Government endeavours to influence foreign publics have long pre-dated the concept of public diplomacy, coined in the 1960s. The communication and technology revolution that is shaping the 21st Century has given a powerful impetus to this particular way of conducting international relations. Governments have lost their quasi monopoly on the control of information to the benefit of public opinion and non-state actors. Who, then, does public diplomacy belong to? How is the task divided? What are the responsibilities of government officials? What is the role of non-state actors? How can one measure the power of the media?
Alan Hunt’s Public diplomacy. What it is and how to do it, represents a major tool for diplomats around the world to perform effectively in their working environment, as well as being a must-have for anyone willing to explore this area in depth.

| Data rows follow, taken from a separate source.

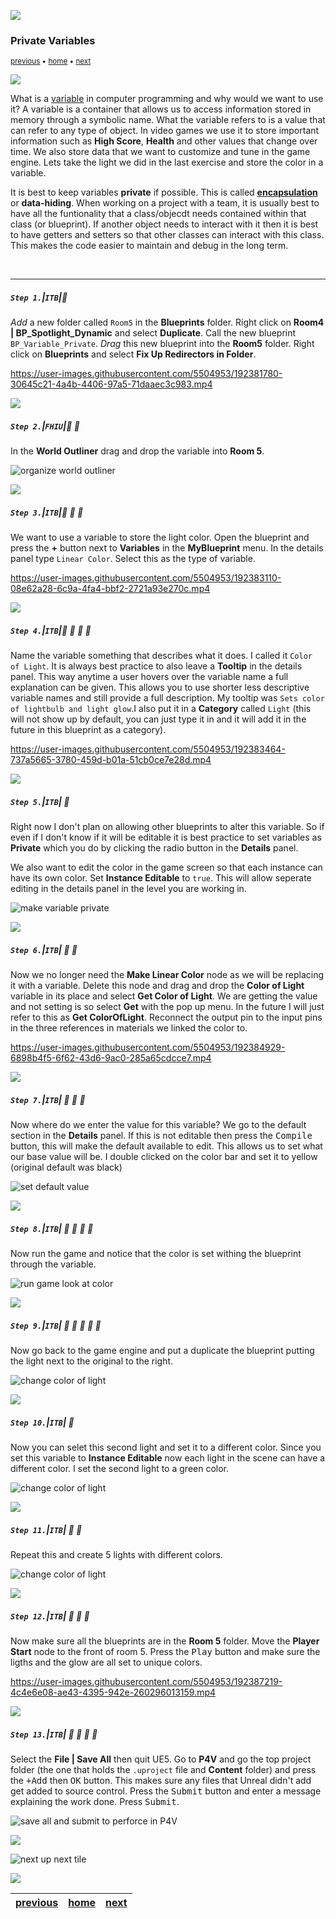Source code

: ![](../images/line3.png)

### Private Variables

<sub>[previous](../dynamic-materials/README.md#user-content-dynamic-materials) • [home](../README.md#user-content-ue4-blueprints) • [next](../components/README.md#user-content-components)</sub>

![](../images/line3.png)

What is a [variable](https://en.wikipedia.org/wiki/Variable_(computer_science)) in computer programming and why would we want to use it? A variable is a container that allows us to access information stored in memory through a symbolic name. What the variable refers to is a value that can refer to any type of object. In video games we use it to store important information such as **High Score**, **Health** and other values that change over time. We also store data that we want to customize and tune in the game engine. Lets take the light we did in the last exercise and store the color in a variable.

It is best to keep variables **private** if possible. This is called **[encapsulation](https://en.wikipedia.org/wiki/Encapsulation_(computer_programming))** or **data-hiding**. When working on a project with a team, it is usually best to have all the funtionality that a class/objecdt needs contained within that class (or blueprint). If another object needs to interact with it then it is best to have getters and setters so that other classes can interact with this class. This makes the code easier to maintain and debug in the long term.

<br>

---


##### `Step 1.`\|`ITB`|:small_blue_diamond:

*Add* a new folder called `Room5` in the **Blueprints** folder.  Right click on **Room4 | BP_Spotlight_Dynamic** and select **Duplicate**.  Call the new blueprint `BP_Variable_Private`. *Drag* this new blueprint into the **Room5** folder. Right click on **Blueprints** and select **Fix Up Redirectors in Folder**.

https://user-images.githubusercontent.com/5504953/192381780-30645c21-4a4b-4406-97a5-71daaec3c983.mp4

![](../images/line2.png)

##### `Step 2.`\|`FHIU`|:small_blue_diamond: :small_blue_diamond: 

In the **World Outliner** drag and drop the variable into **Room 5**.

![organize world outliner](images/DragAndDropIntoRm5.png)

![](../images/line2.png)

##### `Step 3.`\|`ITB`|:small_blue_diamond: :small_blue_diamond: :small_blue_diamond:

We want to use a variable to store the light color. Open the blueprint and press the **+** button next to **Variables** in the **MyBlueprint** menu. In the details panel type `Linear Color`. Select this as the type of variable.

https://user-images.githubusercontent.com/5504953/192383110-08e62a28-6c9a-4fa4-bbf2-2721a93e270c.mp4

![](../images/line2.png)

##### `Step 4.`\|`ITB`|:small_blue_diamond: :small_blue_diamond: :small_blue_diamond: :small_blue_diamond:

Name the variable something that describes what it does. I called it `Color of Light`. It is always best practice to also leave a **Tooltip** in the details panel. This way anytime a user hovers over the variable name a full explanation can be given. This allows you to use shorter less descriptive variable names and still provide a full description. My tooltip was `Sets color of lightbulb and light glow`.I also put it in a **Category** called `Light` (this will not show up by default, you can just type it in and it will add it in the future in this blueprint as a category). 

https://user-images.githubusercontent.com/5504953/192383464-737a5665-3780-459d-b01a-51cb0ce7e28d.mp4

![](../images/line2.png)

##### `Step 5.`\|`ITB`| :small_orange_diamond:

Right now I don't plan on allowing other blueprints to alter this variable. So if even if I don't know if it will be editable it is best practice to set variables as **Private** which you do by clicking the radio button in the **Details** panel.

We also want to edit the color in the game screen so that each instance can have its own color.  Set **Instance Editable** to `true`.  This will allow seperate editing in the details panel in the level you are working in.

![make variable private](images/MakeVariablePrivate.png)

![](../images/line2.png)

##### `Step 6.`\|`ITB`| :small_orange_diamond: :small_blue_diamond:

Now we no longer need the **Make Linear Color** node as we will be replacing it with a variable. Delete this node and drag and drop the **Color of Light** variable in its place and select **Get Color of Light**. We are getting the value and not setting is so select **Get** with the pop up menu.  In the future I will just refer to this as **Get ColorOfLight**. Reconnect the output pin to the input pins in the three references in materials we linked the color to.

https://user-images.githubusercontent.com/5504953/192384929-6898b4f5-6f62-43d6-9ac0-285a65cdcce7.mp4

![](../images/line2.png)

##### `Step 7.`\|`ITB`| :small_orange_diamond: :small_blue_diamond: :small_blue_diamond:

Now where do we enter the value for this variable? We go to the default section in the **Details** panel. If this is not editable then press the <kbd>Compile</kbd> button, this will make the default available to edit. This allows us to set what our base value will be. I double clicked on the color bar and set it to yellow (original default was black)

![set default value](images/SetDefaultValueToRedDetailsPanel.png)

![](../images/line2.png)

##### `Step 8.`\|`ITB`| :small_orange_diamond: :small_blue_diamond: :small_blue_diamond: :small_blue_diamond:

Now run the game and notice that the color is set withing the blueprint through the variable.

![run game look at color](images/VariableControlsColorOfLightRm5.png)

![](../images/line2.png)

##### `Step 9.`\|`ITB`| :small_orange_diamond: :small_blue_diamond: :small_blue_diamond: :small_blue_diamond: :small_blue_diamond:

Now go back to the game engine and put a duplicate the blueprint putting the light next to the original to the right.

![change color of light](images/dupeBP.png)

![](../images/line2.png)

##### `Step 10.`\|`ITB`| :large_blue_diamond:

Now you can selet this second light and set it to a different color.  Since you set this variable to **Instance Editable** now each light in the scene can have a different color.  I set the second light to a green color.

![change color of light](images/changeColorOfLight.png)

![](../images/line2.png)

##### `Step 11.`\|`ITB`| :large_blue_diamond: :small_blue_diamond: 

Repeat this and create 5 lights with different colors.

![change color of light](images/repeatLights.png)

![](../images/line2.png)


##### `Step 12.`\|`ITB`| :large_blue_diamond: :small_blue_diamond: :small_blue_diamond: 

Now make sure all the blueprints are in the **Room 5** folder.  Move the **Player Start** node to the front of room 5.  Press the <kbd>Play</kbd> button and make sure the ligths and the glow are all set to unique colors.

https://user-images.githubusercontent.com/5504953/192387219-4c4e6e08-ae43-4395-942e-260296013159.mp4

![](../images/line2.png)

##### `Step 13.`\|`ITB`| :large_blue_diamond: :small_blue_diamond: :small_blue_diamond:  :small_blue_diamond: 

Select the **File | Save All** then quit UE5.   Go to **P4V** and go the top project folder (the one that holds the `.uproject` file and **Content** folder) and press the <kbd>+Add</kbd> then <kbd>OK</kbd> button.  This makes sure any files that Unreal didn't add get added to source control. Press the <kbd>Submit</kbd> button and enter a message explaining the work done.  Press <kbd>Submit</kbd>.

![save all and submit to perforce in P4V](images/submitP4.png)


![](../images/line.png)

<!-- <img src="https://via.placeholder.com/1000x100/45D7CA/000000/?text=Next Up - Components"> -->

![next up next tile](images/banner.png)

![](../images/line.png)

| [previous](../dynamic-materials/README.md#user-content-dynamic-materials)| [home](../README.md#user-content-ue4-blueprints) | [next](../components/README.md#user-content-components)|
|---|---|---|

Public diplomacy. What it is and how to do it pursues the general objective of providing its readers with a historical, conceptual and pragmatic overview of the use and practice of public diplomacy. This publication
- Examines the different spectrums and dimensions of the term;
- Develops the related fields of nation branding, propaganda and cultural relations;
- Identifies the specific roles played by an increasing number of actors involved in public diplomacy;
- Provides useful methods, tools and techniques to improve public diplomacy practices;
- Offers a substantial overview of performance measurement and evaluation tools.
Public diplomacy. What it is and how to do it is a tool for all actors interested in deepening their understanding or improving their mastery of public diplomacy.